Colapso del mercado petrolero
Se ha vuelto habitual que experimentemos la mayoría de los problemas los lunes. 
Los acontecimientos importantes se acumulan durante el fin de semana y, cuando las bolsas reabren, estos se reflejan en los precios.
El lunes 9 de marzo no fue la excepción; tras las fiestas, el mercado petrolero abrió con una brecha realmente enorme.
El precio del crudo Brent se desplomó de 45,35 dólares el viernes a 35,22 dólares el lunes, una caída de más de 10 dólares, o alrededor del 22 %.
Un desplome tan masivo no se veía desde 2015, y uno tan rápido no se veía desde hace décadas.
Los expertos citan dos razones para este fenómeno.
La primera es la crisis del coronavirus, ya que los principales consumidores han reducido drásticamente su consumo de petróleo, disminuyendo así la demanda de este recurso.
La segunda es el anuncio de Arabia Saudita de que aumentará la producción de petróleo, con un incremento previsto de aproximadamente el 20% de los niveles actuales.

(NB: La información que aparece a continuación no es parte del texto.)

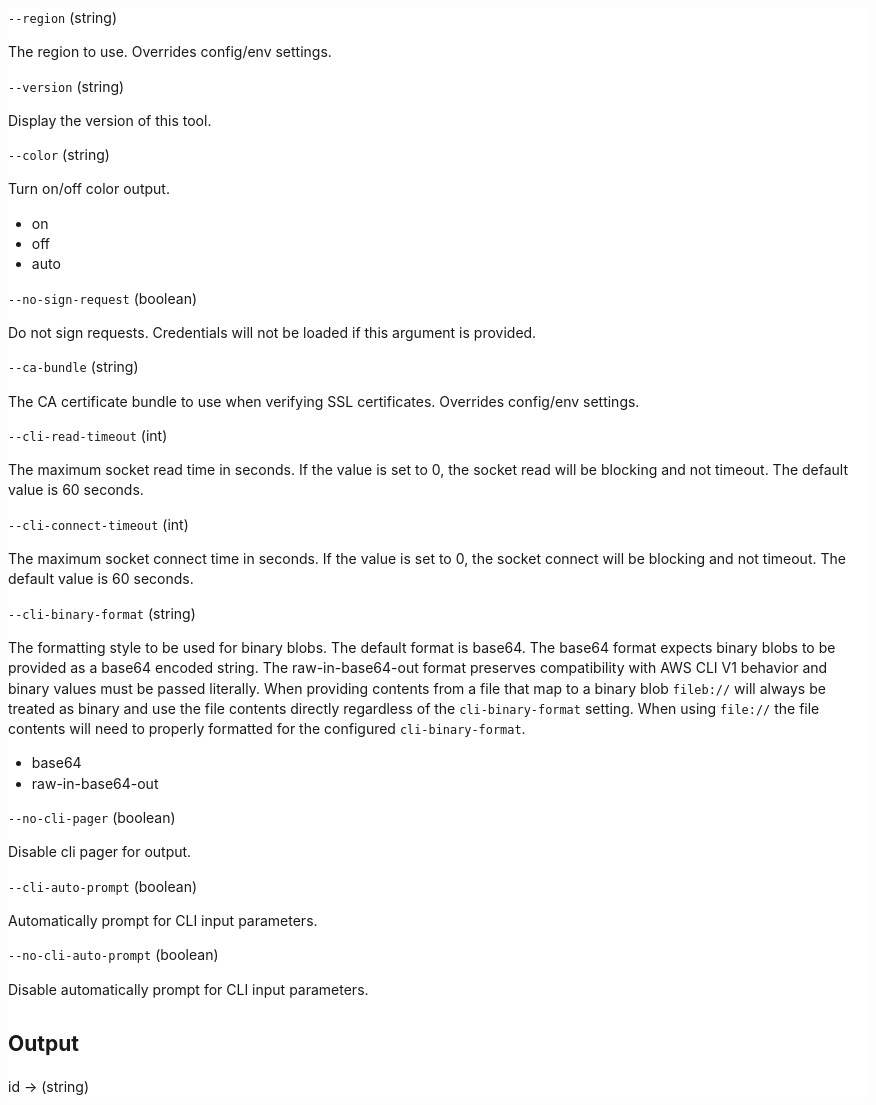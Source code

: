 `--region` (string)

The region to use. Overrides config/env settings.

`--version` (string)

Display the version of this tool.

`--color` (string)

Turn on/off color output.

- on
- off
- auto

`--no-sign-request` (boolean)

Do not sign requests. Credentials will not be loaded if this argument is provided.

`--ca-bundle` (string)

The CA certificate bundle to use when verifying SSL certificates. Overrides config/env settings.

`--cli-read-timeout` (int)

The maximum socket read time in seconds. If the value is set to 0, the socket read will be blocking and not timeout. The default value is 60 seconds.

`--cli-connect-timeout` (int)

The maximum socket connect time in seconds. If the value is set to 0, the socket connect will be blocking and not timeout. The default value is 60 seconds.

`--cli-binary-format` (string)

The formatting style to be used for binary blobs. The default format is base64. The base64 format expects binary blobs to be provided as a base64 encoded string. The raw-in-base64-out format preserves compatibility with AWS CLI V1 behavior and binary values must be passed literally. When providing contents from a file that map to a binary blob `fileb://` will always be treated as binary and use the file contents directly regardless of the `cli-binary-format` setting. When using `file://` the file contents will need to properly formatted for the configured `cli-binary-format`.

- base64
- raw-in-base64-out

`--no-cli-pager` (boolean)

Disable cli pager for output.

`--cli-auto-prompt` (boolean)

Automatically prompt for CLI input parameters.

`--no-cli-auto-prompt` (boolean)

Disable automatically prompt for CLI input parameters.

## Output

id -> (string)
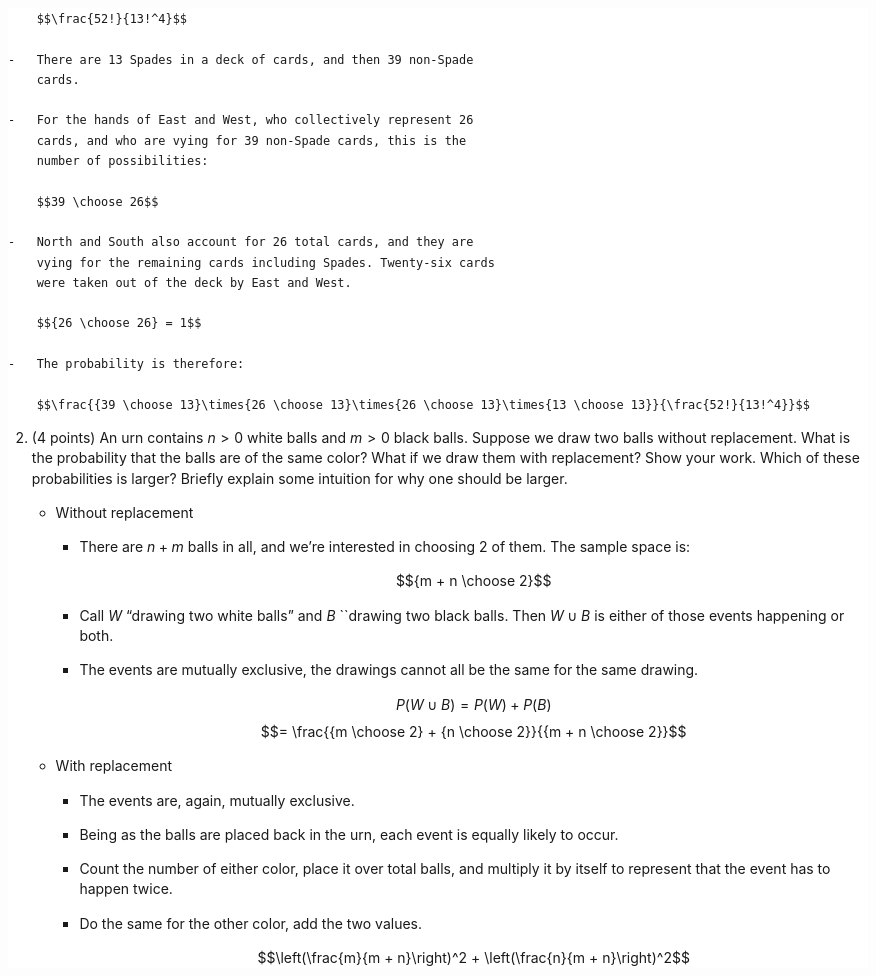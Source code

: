         $$\frac{52!}{13!^4}$$

    -   There are 13 Spades in a deck of cards, and then 39 non-Spade
        cards.

    -   For the hands of East and West, who collectively represent 26
        cards, and who are vying for 39 non-Spade cards, this is the
        number of possibilities:

        $$39 \choose 26$$

    -   North and South also account for 26 total cards, and they are
        vying for the remaining cards including Spades. Twenty-six cards
        were taken out of the deck by East and West.

        $${26 \choose 26} = 1$$

    -   The probability is therefore:

        $$\frac{{39 \choose 13}\times{26 \choose 13}\times{26 \choose 13}\times{13 \choose 13}}{\frac{52!}{13!^4}}$$

2.  (4 points) An urn contains $n>0$ white balls and $m>0$ black balls.
    Suppose we draw two balls without replacement. What is the
    probability that the balls are of the same color? What if we draw
    them with replacement? Show your work. Which of these probabilities
    is larger? Briefly explain some intuition for why one should be
    larger.

    -   Without replacement

        -   There are $n + m$ balls in all, and we’re interested in
            choosing 2 of them. The sample space is:

            $${m + n \choose 2}$$

        -   Call $W$ “drawing two white balls” and $B$ \`\`drawing two
            black balls. Then $W \cup B$ is either of those events
            happening or both.

        -   The events are mutually exclusive, the drawings cannot all
            be the same for the same drawing.

            $$P(W \cup B) = P(W) + P(B)$$
            $$= \frac{{m \choose 2} + {n \choose 2}}{{m + n \choose 2}}$$

    -   With replacement

        -   The events are, again, mutually exclusive.

        -   Being as the balls are placed back in the urn, each event is
            equally likely to occur.

        -   Count the number of either color, place it over total balls,
            and multiply it by itself to represent that the event has to
            happen twice.

        -   Do the same for the other color, add the two values.

            $$\left(\frac{m}{m + n}\right)^2 + \left(\frac{n}{m + n}\right)^2$$

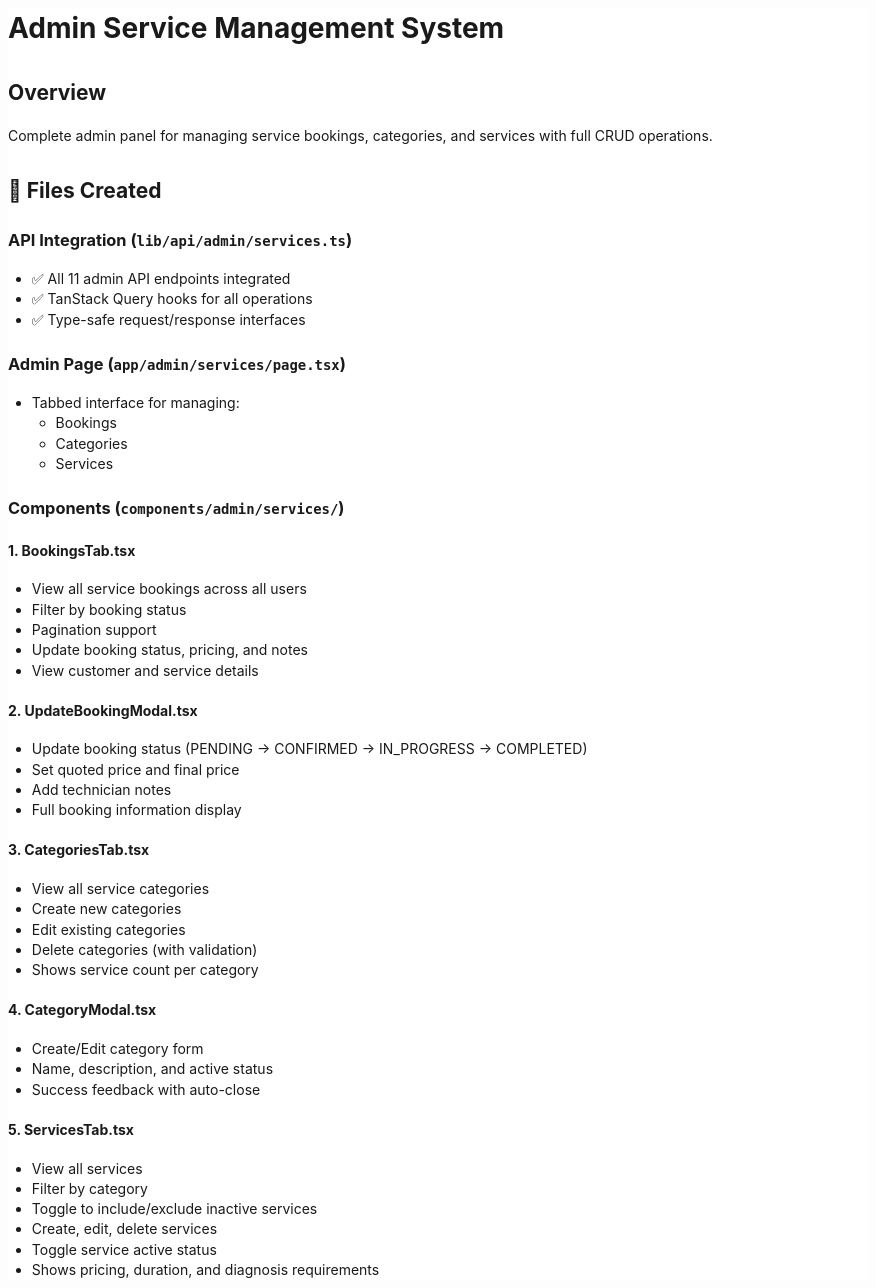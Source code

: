 # Admin Service Management System

## Overview
Complete admin panel for managing service bookings, categories, and services with full CRUD operations.

## 📁 Files Created

### **API Integration** (`lib/api/admin/services.ts`)
- ✅ All 11 admin API endpoints integrated
- ✅ TanStack Query hooks for all operations
- ✅ Type-safe request/response interfaces

### **Admin Page** (`app/admin/services/page.tsx`)
- Tabbed interface for managing:
  - Bookings
  - Categories
  - Services

### **Components** (`components/admin/services/`)

#### 1. **BookingsTab.tsx**
- View all service bookings across all users
- Filter by booking status
- Pagination support
- Update booking status, pricing, and notes
- View customer and service details

#### 2. **UpdateBookingModal.tsx**
- Update booking status (PENDING → CONFIRMED → IN_PROGRESS → COMPLETED)
- Set quoted price and final price
- Add technician notes
- Full booking information display

#### 3. **CategoriesTab.tsx**
- View all service categories
- Create new categories
- Edit existing categories
- Delete categories (with validation)
- Shows service count per category

#### 4. **CategoryModal.tsx**
- Create/Edit category form
- Name, description, and active status
- Success feedback with auto-close

#### 5. **ServicesTab.tsx**
- View all services
- Filter by category
- Toggle to include/exclude inactive services
- Create, edit, delete services
- Toggle service active status
- Shows pricing, duration, and diagnosis requirements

Es difícil incluso imaginar hasta qué punto continuará el descenso; algunos analistas incluso han especulado con un precio de 20 dólares por barril para el crudo Brent.
Este escenario es bastante probable si la epidemia de coronavirus no se controla para el verano, ya que la caída de las ventas provocará el cierre de las industrias consumidoras de petróleo.
El consumo de gasolina y diésel ya está comenzando a disminuir drásticamente, ya que la gente prefiere posponer los viajes planeados y quedarse en casa.
Basándonos en los acontecimientos actuales, es muy probable que el precio del petróleo se corrija rápidamente al alza, lo que le permitiría subir de 31 a 35 dólares por barril para el crudo Brent.
La evolución futura del precio dependerá de noticias como si los países de la OPEP logran llegar a un acuerdo, la velocidad de propagación del coronavirus y si habrá noticias sobre la disponibilidad de una vacuna.